## WORK REQUIRED:
Whenever the string "paragraph" turns up in a line of the data below, copy that line.

BEGIN INPUT

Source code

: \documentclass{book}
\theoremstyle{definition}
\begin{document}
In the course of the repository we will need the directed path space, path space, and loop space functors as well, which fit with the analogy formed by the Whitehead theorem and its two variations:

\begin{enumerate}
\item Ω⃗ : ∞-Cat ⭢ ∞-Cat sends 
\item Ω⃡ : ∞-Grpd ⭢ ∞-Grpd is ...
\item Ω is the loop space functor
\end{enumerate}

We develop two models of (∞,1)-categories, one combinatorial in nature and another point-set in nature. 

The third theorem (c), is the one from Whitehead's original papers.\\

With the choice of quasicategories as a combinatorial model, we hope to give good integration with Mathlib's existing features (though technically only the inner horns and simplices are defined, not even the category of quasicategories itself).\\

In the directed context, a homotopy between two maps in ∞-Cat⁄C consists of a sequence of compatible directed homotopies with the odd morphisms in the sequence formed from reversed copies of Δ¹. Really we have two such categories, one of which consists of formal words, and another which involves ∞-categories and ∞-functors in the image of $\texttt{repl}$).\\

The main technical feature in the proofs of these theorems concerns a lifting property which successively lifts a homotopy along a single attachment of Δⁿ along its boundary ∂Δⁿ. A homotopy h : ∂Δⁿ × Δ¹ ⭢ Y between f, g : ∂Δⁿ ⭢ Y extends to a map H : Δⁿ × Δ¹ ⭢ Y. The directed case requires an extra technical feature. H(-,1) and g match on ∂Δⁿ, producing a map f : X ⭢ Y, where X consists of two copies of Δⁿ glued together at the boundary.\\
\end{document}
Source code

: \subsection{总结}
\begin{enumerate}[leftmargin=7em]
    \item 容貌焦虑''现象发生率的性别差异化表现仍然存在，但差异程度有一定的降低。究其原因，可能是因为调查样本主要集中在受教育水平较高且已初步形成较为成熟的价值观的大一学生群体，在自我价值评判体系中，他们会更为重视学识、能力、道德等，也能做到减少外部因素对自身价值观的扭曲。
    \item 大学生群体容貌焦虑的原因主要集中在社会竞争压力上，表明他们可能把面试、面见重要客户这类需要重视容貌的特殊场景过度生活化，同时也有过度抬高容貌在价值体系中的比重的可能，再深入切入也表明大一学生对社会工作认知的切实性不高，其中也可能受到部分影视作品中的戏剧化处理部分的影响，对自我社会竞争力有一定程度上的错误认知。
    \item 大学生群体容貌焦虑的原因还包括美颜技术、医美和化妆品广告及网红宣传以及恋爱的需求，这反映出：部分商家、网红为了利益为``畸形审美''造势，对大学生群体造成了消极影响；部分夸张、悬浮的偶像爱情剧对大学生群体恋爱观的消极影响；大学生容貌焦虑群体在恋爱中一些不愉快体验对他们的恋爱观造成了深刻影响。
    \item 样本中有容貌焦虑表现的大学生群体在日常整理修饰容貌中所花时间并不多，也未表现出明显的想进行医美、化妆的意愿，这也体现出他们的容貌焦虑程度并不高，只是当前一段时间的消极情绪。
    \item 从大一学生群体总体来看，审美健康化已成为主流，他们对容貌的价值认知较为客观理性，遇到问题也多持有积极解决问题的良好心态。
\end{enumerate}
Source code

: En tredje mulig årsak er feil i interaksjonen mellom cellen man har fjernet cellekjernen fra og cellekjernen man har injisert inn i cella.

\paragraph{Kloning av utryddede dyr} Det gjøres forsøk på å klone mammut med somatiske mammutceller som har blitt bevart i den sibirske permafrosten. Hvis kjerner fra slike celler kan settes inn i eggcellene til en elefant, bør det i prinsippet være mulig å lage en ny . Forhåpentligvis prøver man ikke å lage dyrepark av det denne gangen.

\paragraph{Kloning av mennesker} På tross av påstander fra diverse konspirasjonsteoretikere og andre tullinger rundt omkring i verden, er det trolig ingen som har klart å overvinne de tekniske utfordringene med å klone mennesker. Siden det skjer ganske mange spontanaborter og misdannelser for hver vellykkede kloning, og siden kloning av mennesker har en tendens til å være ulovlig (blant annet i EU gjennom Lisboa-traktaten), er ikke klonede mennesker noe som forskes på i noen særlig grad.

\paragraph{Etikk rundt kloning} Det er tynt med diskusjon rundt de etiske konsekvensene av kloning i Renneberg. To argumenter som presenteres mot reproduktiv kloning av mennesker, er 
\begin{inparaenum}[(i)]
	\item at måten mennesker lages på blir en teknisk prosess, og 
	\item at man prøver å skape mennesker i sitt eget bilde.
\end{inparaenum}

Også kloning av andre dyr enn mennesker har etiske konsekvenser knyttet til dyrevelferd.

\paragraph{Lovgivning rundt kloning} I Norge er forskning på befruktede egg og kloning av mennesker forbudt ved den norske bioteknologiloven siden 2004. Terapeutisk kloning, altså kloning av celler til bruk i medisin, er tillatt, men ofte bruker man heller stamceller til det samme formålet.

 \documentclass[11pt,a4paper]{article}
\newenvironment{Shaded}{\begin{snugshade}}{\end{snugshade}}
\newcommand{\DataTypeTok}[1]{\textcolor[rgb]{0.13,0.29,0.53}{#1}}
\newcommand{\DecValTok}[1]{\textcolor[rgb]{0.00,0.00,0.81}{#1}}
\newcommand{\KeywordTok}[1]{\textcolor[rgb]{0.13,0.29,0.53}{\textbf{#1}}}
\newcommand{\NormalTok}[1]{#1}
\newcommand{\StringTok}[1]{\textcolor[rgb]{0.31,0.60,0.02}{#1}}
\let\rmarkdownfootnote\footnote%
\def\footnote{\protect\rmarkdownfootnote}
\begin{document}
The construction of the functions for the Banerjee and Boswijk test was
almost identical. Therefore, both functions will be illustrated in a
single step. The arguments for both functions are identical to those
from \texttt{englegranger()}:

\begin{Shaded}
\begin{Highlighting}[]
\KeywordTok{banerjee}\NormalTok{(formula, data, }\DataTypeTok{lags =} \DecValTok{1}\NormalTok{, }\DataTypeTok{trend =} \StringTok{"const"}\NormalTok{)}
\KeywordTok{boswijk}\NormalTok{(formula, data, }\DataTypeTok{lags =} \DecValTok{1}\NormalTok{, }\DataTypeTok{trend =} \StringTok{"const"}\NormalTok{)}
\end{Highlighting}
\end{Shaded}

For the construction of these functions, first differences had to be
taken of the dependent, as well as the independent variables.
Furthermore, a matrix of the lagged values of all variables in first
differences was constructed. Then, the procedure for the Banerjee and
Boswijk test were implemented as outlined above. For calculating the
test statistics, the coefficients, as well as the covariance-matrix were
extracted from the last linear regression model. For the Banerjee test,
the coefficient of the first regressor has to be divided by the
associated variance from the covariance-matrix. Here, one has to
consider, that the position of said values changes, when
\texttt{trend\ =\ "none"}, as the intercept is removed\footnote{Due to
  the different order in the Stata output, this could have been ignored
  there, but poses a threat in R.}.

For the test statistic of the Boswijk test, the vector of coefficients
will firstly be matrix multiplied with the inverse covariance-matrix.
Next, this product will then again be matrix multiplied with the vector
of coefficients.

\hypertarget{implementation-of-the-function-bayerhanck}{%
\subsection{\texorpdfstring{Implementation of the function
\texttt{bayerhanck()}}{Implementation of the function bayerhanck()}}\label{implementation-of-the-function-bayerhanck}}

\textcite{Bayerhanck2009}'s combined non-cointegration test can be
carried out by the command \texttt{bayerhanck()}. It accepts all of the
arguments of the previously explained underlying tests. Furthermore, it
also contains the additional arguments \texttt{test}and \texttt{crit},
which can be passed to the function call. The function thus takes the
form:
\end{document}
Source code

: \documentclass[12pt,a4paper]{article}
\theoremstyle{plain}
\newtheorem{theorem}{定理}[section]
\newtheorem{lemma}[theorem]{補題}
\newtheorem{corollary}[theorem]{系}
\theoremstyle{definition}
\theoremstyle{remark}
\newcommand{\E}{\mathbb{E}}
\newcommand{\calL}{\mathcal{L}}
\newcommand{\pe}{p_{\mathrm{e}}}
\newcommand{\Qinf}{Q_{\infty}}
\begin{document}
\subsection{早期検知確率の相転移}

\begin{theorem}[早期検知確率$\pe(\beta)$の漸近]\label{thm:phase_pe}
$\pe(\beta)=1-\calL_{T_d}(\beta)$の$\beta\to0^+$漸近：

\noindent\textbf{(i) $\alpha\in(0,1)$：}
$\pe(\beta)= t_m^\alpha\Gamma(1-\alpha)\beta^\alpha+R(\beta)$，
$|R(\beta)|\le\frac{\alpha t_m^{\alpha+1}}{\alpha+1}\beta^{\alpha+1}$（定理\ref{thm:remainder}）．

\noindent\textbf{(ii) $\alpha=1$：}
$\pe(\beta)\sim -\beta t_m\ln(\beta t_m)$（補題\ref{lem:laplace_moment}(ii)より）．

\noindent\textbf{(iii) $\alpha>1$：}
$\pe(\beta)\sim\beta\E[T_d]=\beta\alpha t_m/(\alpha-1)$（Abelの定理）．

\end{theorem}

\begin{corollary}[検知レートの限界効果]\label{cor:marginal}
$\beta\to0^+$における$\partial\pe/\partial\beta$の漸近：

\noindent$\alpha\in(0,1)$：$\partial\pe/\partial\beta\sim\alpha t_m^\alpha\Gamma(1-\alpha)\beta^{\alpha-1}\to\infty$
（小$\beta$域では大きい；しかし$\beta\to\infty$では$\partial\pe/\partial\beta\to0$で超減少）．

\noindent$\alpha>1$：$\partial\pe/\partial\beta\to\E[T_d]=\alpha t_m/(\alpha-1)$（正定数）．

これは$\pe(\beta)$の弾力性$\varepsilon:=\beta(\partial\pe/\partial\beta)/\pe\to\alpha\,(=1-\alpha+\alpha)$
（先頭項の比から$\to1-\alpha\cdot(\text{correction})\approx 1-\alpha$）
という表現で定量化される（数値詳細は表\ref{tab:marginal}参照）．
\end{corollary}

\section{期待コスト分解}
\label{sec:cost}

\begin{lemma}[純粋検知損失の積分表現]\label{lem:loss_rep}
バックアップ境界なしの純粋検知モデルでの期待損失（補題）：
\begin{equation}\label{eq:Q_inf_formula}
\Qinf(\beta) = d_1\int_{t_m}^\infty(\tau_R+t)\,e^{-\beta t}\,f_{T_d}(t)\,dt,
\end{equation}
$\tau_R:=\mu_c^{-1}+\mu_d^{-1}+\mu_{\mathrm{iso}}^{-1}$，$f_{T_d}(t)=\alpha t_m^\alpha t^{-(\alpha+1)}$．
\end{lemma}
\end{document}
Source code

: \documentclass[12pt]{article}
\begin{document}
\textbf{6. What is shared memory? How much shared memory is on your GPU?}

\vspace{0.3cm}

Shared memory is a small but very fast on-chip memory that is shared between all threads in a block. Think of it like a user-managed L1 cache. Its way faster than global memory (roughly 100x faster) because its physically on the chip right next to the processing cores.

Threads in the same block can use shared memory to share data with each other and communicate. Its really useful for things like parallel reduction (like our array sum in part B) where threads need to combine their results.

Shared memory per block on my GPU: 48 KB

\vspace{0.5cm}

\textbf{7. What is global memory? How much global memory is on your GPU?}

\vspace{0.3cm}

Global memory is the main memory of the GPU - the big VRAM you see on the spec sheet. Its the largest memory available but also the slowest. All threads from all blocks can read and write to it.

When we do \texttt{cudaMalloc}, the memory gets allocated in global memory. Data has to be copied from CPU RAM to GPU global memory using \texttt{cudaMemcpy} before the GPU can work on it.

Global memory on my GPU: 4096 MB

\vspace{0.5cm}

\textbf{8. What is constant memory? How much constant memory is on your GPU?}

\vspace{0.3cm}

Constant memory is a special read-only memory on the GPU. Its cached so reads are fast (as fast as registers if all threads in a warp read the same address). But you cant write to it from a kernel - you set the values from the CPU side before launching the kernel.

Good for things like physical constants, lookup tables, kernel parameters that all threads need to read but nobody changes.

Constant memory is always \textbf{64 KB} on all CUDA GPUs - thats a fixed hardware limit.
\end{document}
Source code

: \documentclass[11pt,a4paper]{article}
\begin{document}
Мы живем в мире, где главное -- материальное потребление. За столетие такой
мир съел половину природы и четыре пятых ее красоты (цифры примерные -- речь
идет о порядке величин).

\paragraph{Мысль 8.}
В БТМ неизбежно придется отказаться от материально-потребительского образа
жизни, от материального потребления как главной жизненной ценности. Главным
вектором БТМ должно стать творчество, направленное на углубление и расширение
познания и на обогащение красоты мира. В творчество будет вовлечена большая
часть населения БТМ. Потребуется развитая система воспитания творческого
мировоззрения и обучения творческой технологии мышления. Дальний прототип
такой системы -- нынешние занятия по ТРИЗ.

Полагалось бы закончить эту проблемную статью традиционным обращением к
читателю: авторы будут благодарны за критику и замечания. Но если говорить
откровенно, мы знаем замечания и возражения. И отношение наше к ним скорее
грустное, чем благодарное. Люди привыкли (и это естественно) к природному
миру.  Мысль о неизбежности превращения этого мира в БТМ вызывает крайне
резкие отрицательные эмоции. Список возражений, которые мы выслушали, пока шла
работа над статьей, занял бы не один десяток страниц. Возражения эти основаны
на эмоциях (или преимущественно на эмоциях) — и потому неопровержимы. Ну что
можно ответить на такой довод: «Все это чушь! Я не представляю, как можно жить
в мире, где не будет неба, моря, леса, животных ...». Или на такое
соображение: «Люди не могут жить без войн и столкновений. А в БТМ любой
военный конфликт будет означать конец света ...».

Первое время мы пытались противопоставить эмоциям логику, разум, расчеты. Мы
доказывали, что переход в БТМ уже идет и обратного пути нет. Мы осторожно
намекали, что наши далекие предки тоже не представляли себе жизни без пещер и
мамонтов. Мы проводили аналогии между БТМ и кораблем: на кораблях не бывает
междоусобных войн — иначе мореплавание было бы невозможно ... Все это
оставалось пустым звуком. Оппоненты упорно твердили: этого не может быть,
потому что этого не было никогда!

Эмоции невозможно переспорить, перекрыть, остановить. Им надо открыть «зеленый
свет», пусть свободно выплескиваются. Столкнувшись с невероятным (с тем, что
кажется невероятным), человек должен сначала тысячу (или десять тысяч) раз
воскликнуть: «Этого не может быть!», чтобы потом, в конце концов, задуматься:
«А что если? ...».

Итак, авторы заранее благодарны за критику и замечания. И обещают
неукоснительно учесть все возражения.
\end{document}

END INPUT

## EXERCISE OUTPUT:
\paragraph{Kloning av utryddede dyr} Det gjøres forsøk på å klone mammut med somatiske mammutceller som har blitt bevart i den sibirske permafrosten. Hvis kjerner fra slike celler kan settes inn i eggcellene til en elefant, bør det i prinsippet være mulig å lage en ny . Forhåpentligvis prøver man ikke å lage dyrepark av det denne gangen.
\paragraph{Kloning av mennesker} På tross av påstander fra diverse konspirasjonsteoretikere og andre tullinger rundt omkring i verden, er det trolig ingen som har klart å overvinne de tekniske utfordringene med å klone mennesker. Siden det skjer ganske mange spontanaborter og misdannelser for hver vellykkede kloning, og siden kloning av mennesker har en tendens til å være ulovlig (blant annet i EU gjennom Lisboa-traktaten), er ikke klonede mennesker noe som forskes på i noen særlig grad.
\paragraph{Etikk rundt kloning} Det er tynt med diskusjon rundt de etiske konsekvensene av kloning i Renneberg. To argumenter som presenteres mot reproduktiv kloning av mennesker, er 
\paragraph{Lovgivning rundt kloning} I Norge er forskning på befruktede egg og kloning av mennesker forbudt ved den norske bioteknologiloven siden 2004. Terapeutisk kloning, altså kloning av celler til bruk i medisin, er tillatt, men ofte bruker man heller stamceller til det samme formålet.
\paragraph{Мысль 8.}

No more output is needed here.